The Welsh Minister, Rebecca Evans, is absolutely right to focus on the importance of the EU to Welsh agriculture and to rural Wales during the Commissioner’s visit. The simple fact is that without CAP and without the payment system that it brings with it, Welsh agriculture and the rural economy would collapse tomorrow. Taken together CAP funds provide over £250m to invest in individual farm businesses and the wider agricultural economy every year. But it does far more than that. In terms of welfare and husbandry standards it provides a quality standard that is recognised across the world. It also provides access to a structured and regulated market which underpins consumer confidence and despite current difficulties it is essential to the future success of the industry.

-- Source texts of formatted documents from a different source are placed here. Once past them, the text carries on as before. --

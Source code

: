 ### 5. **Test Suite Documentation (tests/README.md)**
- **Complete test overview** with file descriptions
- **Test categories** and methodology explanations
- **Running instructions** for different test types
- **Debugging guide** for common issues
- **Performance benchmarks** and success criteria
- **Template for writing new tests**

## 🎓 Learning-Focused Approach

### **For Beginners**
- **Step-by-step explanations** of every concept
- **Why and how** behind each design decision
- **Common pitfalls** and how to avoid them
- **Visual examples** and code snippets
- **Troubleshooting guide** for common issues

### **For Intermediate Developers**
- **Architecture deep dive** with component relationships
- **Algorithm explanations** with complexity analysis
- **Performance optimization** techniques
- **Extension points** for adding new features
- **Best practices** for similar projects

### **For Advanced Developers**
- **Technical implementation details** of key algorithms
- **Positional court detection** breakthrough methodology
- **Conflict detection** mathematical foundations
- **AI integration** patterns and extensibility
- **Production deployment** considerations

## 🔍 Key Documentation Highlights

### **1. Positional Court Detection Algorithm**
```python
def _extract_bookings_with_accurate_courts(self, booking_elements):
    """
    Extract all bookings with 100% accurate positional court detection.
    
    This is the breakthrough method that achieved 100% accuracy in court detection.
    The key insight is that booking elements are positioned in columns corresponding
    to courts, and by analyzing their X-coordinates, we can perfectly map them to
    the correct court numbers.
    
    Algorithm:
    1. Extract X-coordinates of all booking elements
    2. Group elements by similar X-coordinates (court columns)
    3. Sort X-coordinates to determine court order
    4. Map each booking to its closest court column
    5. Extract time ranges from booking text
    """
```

And if we were not in the EU we would still need to maintain these minimum standards and meet these demands. We would still have to fill in the forms – the red tape wouldn’t disappear but the funding that CAP also delivers would disappear. And we would also have to comply without any influence at all over the rules and how they are agreed. In short it would be the worst of all worlds. This is also where the debate on EU membership becomes entirely disingenuous.

The Tory/UKIP argument that either the UK or Welsh Governments would introduce a system of domestic subsidies is fanciful at best. Which party would prioritise direct funding for farmers over the NHS or over schools or over new roads or railways? And if they did so then how would they win an election? I actually believe in the importance of these funding streams. I argued for the maintenance of direct support for farmers whilst listening to UK Tory ministers arguing for the immediate abolition of CAP direct payments. But I’m not sure that I could go to the voters of Blaenau Gwent and argue for those payments rather than funding our local NHS. And I can’t think of many politicians in any party who think differently – whatever they may say in Llanelwedd.

And despite all the criticisms made of CAP, there is one aspect of it that is inescapable. It works.

I well remember the then Foreign Secretary, William Hague, happily launching the UK Government’s Balance of Competences exercise which would examine all aspects of the Uk’s relationship with the EU. This, he told a hushed and expectant meeting of the Joint Ministerial Committee on Europe, would dominate the 2015 General Election. It would frame and shape the manifestoes of all the political parties, it would enable us to make judgements based on a hard-headed analysis of the pros and cons of EU membership. He could barely contain his excitement. Unhappily for the Tories and UKIP this hard-headed analysis demonstrated that, on balance, EU competence over agriculture made sense and was beneficial for Welsh farmers. It proposed no change to the status quo.

In fact the whole exercise was a disaster for those who expected it to make the case for a UK exit. A whole new department was created in the Foreign Office where their greatest minds were set to work on this career-defining work. And page after page and chapter after chapter it finds that the current balance of competences between the EU and member states broadly makes sense. It should therefore be a surprise to no-one that Hague’s great bright hopes for the exercise turned to dust. Today, only three years after it was launched, no-one remembers the exercise. And it certainly did not dominate the general election, inform our judgements or influence our manifestoes. It’s been so deeply buried that it’s even difficult to find on Google. A lesson learnt.

Cameron’s policy of seeking a referendum on the UK’s membership of the European Union is potentially the most destructive threat facing Welsh agriculture today. Many on the Conservative benches in Cardiff Bay criticised me for my decision to transfer 15% of the subsidies paid to farmers to another budget to support not only agriculture but the wider rural economy. But their own Prime Minister doesn’t simply  appear to care little for this 15% but wishes to abandon the other 85% as well.

It is first time that I can remember any UK Government actively pursuing a policy that is so detrimental to Welsh national interests. I know that Rebecca Evans will be making the case for Welsh and UK membership of the EU and I trust that everyone who wishes to see Welsh agriculture grow and flourish will join her in doing so.